September 23, 2022
This is a true story about the Nazi hunter Simon Wiesenthal. There was a man living next to him in one of the DP camps after the war. One day the man borrowed ten dollars from him and assured Wiesenthal that he had a package coming from a relative any day and would positively pay him back the next week.
At week's end, he had an excuse for not paying, and the next week he had an even better one, and so it went on for almost a year. Finally, one day the man approached Wiesenthal with a ten-dollar bill in hand and said, "My visa has just come through. I'm leaving for Canada tomorrow. Here's the ten dollars I owe you."
Wiesenthal waved him away and said, "No, keep it. For ten dollars it's not worth changing my opinion of you!"
We all know how difficult it is to forgive someone, despite them having worked hard to repair the damage done. Sometimes, even when we do forgive, we remain stuck in a syndrome my friend Rich’s mother embraced with all her heart, which he calls “forgive and remind!”
Some of us have lost family and friendships because we choose to remember the one cutting remark, the one explosive moment--instead of the many more times we felt the constant, abiding love surrounding us. The love we so often take for granted. The world around us, our friendships, our marriages, our brothers and sisters, our parents and children are filled with shortcomings--with occasional pettiness and greed, frustration and anger. But so too are they filled with generosity and kindness, with caresses and comfort, self-sacrifice and love too constant, too deep and profound for words.
Whenever someone comes to speak with me about a moral failure of some kind, before I respond to their story I ask myself a question, “Where is that same flaw in me; not necessarily the identical moral failure, but the same weakness; that feeling of shame? After all, is their sin really all that different from mine or the rest of us? Are we so perfect as never to have stumbled? Mine is not to judge. I leave that to God. I am there to listen and then guide them to the trailhead of change, teshuvah, forgiveness, and redemption.
The High Holy Day prayer book tells us that God remembers the good in each of us despite our mistakes. It also tells us to remember the good in each other and to forgive. "To withhold forgiveness," says the Talmud, "is itself a terrible sin." We all have to make a choice in life and no one can make it for us. Essentially, we all have a choice of memory. We have to choose whose wrong to remember; our own or those of others who have hurt us; the weaknesses of others or our own that we sometimes cannot overcome.

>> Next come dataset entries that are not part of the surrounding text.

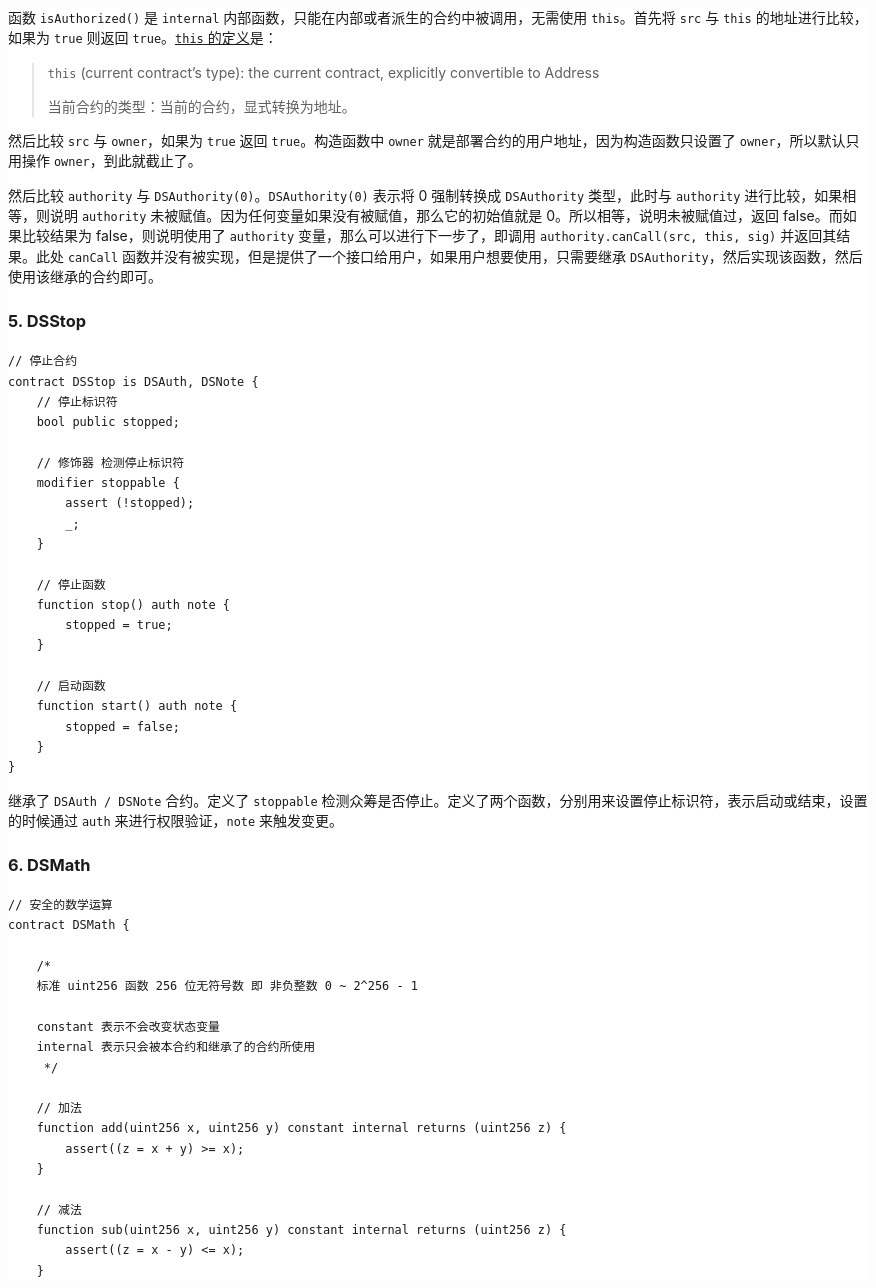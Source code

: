 函数 `isAuthorized()` 是 `internal` 内部函数，只能在内部或者派生的合约中被调用，无需使用 `this`。首先将 `src` 与 `this` 的地址进行比较，如果为 `true` 则返回 `true`。[`this` 的定义](https://solidity.readthedocs.io/en/latest/units-and-global-variables.html#contract-related)是：

> `this` (current contract’s type): the current contract, explicitly convertible to Address
>
> 当前合约的类型：当前的合约，显式转换为地址。

然后比较 `src` 与 `owner`，如果为 `true` 返回 `true`。构造函数中 `owner` 就是部署合约的用户地址，因为构造函数只设置了 `owner`，所以默认只用操作 `owner`，到此就截止了。

然后比较 `authority` 与 `DSAuthority(0)`。`DSAuthority(0)` 表示将 0 强制转换成 `DSAuthority` 类型，此时与 `authority` 进行比较，如果相等，则说明 `authority` 未被赋值。因为任何变量如果没有被赋值，那么它的初始值就是 0。所以相等，说明未被赋值过，返回 false。而如果比较结果为 false，则说明使用了 `authority` 变量，那么可以进行下一步了，即调用 `authority.canCall(src, this, sig)` 并返回其结果。此处 `canCall` 函数并没有被实现，但是提供了一个接口给用户，如果用户想要使用，只需要继承 `DSAuthority`，然后实现该函数，然后使用该继承的合约即可。

### 5. DSStop
```
// 停止合约
contract DSStop is DSAuth, DSNote {
    // 停止标识符
    bool public stopped;

    // 修饰器 检测停止标识符
    modifier stoppable {
        assert (!stopped);
        _;
    }

    // 停止函数
    function stop() auth note {
        stopped = true;
    }

    // 启动函数
    function start() auth note {
        stopped = false;
    }
}
```

继承了 `DSAuth / DSNote` 合约。定义了 `stoppable` 检测众筹是否停止。定义了两个函数，分别用来设置停止标识符，表示启动或结束，设置的时候通过 `auth` 来进行权限验证，`note` 来触发变更。

### 6. DSMath
```
// 安全的数学运算
contract DSMath {
    
    /*
    标准 uint256 函数 256 位无符号数 即 非负整数 0 ~ 2^256 - 1

    constant 表示不会改变状态变量
    internal 表示只会被本合约和继承了的合约所使用
     */

    // 加法
    function add(uint256 x, uint256 y) constant internal returns (uint256 z) {
        assert((z = x + y) >= x);
    }

    // 减法
    function sub(uint256 x, uint256 y) constant internal returns (uint256 z) {
        assert((z = x - y) <= x);
    }
```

As I grow older I realize, despite my good fortune and freedom, that I and all of us are oppressed by time. It is hard to believe that Rosh Hashanah is here again on the day after tomorrow, or that my dad has been dead for four years and my mom is turning eighty-nine soon. None of us has forever to make peace in our families or our friendships. We do not have forever to say "I was wrong. I have changed. Please forgive me.” We do not have forever to forgive. But we do have this New Year.

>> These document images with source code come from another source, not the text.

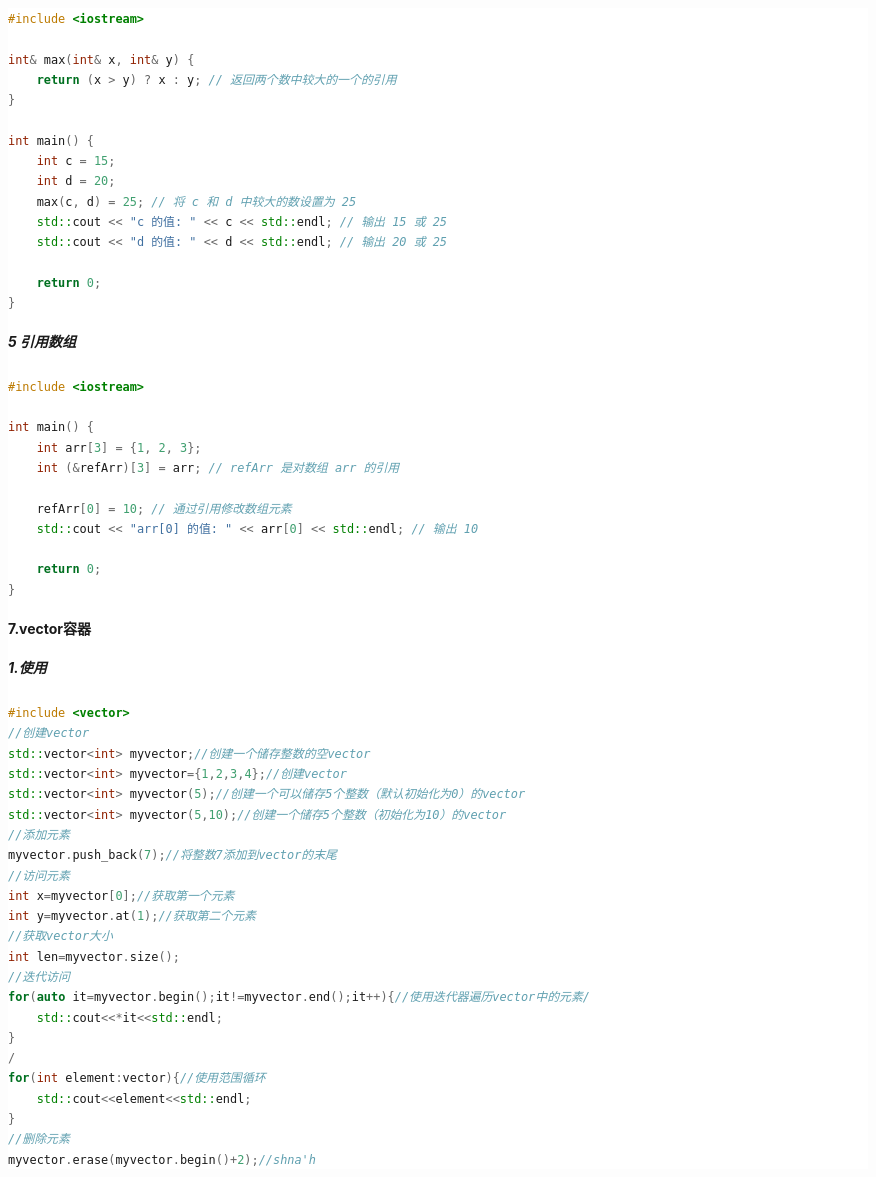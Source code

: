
 ```c++
#include <iostream>

int& max(int& x, int& y) {
    return (x > y) ? x : y; // 返回两个数中较大的一个的引用
}

int main() {
    int c = 15;
    int d = 20;
    max(c, d) = 25; // 将 c 和 d 中较大的数设置为 25
    std::cout << "c 的值: " << c << std::endl; // 输出 15 或 25
    std::cout << "d 的值: " << d << std::endl; // 输出 20 或 25

    return 0;
}

```

##### 5  引用数组

```c++
#include <iostream>

int main() {
    int arr[3] = {1, 2, 3};
    int (&refArr)[3] = arr; // refArr 是对数组 arr 的引用

    refArr[0] = 10; // 通过引用修改数组元素
    std::cout << "arr[0] 的值: " << arr[0] << std::endl; // 输出 10

    return 0;
}

```

#### 7.vector容器

##### 1.使用

```c++
#include <vector>
//创建vector
std::vector<int> myvector;//创建一个储存整数的空vector
std::vector<int> myvector={1,2,3,4};//创建vector
std::vector<int> myvector(5);//创建一个可以储存5个整数（默认初始化为0）的vector
std::vector<int> myvector(5,10);//创建一个储存5个整数（初始化为10）的vector
//添加元素
myvector.push_back(7);//将整数7添加到vector的末尾
//访问元素
int x=myvector[0];//获取第一个元素
int y=myvector.at(1);//获取第二个元素
//获取vector大小
int len=myvector.size();
//迭代访问
for(auto it=myvector.begin();it!=myvector.end();it++){//使用迭代器遍历vector中的元素/
    std::cout<<*it<<std::endl;
}
/
for(int element:vector){//使用范围循环
    std::cout<<element<<std::endl;
}
//删除元素
myvector.erase(myvector.begin()+2);//shna'h
```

"No, the thing is very close to you," says the Torah on this Shabbat just before Rosh Hashanah, "it's in your mouth and in your heart, to observe it...I have put before you life and death, blessing and curse. Choose life so that you and your children will live.” This New Year, let us choose life over death by choosing forgiveness over bitterness. Let’s judge others as we too would like to be judged. After all, they, like we, are only human…flawed as we are flawed, wanting most of all to love and be loved.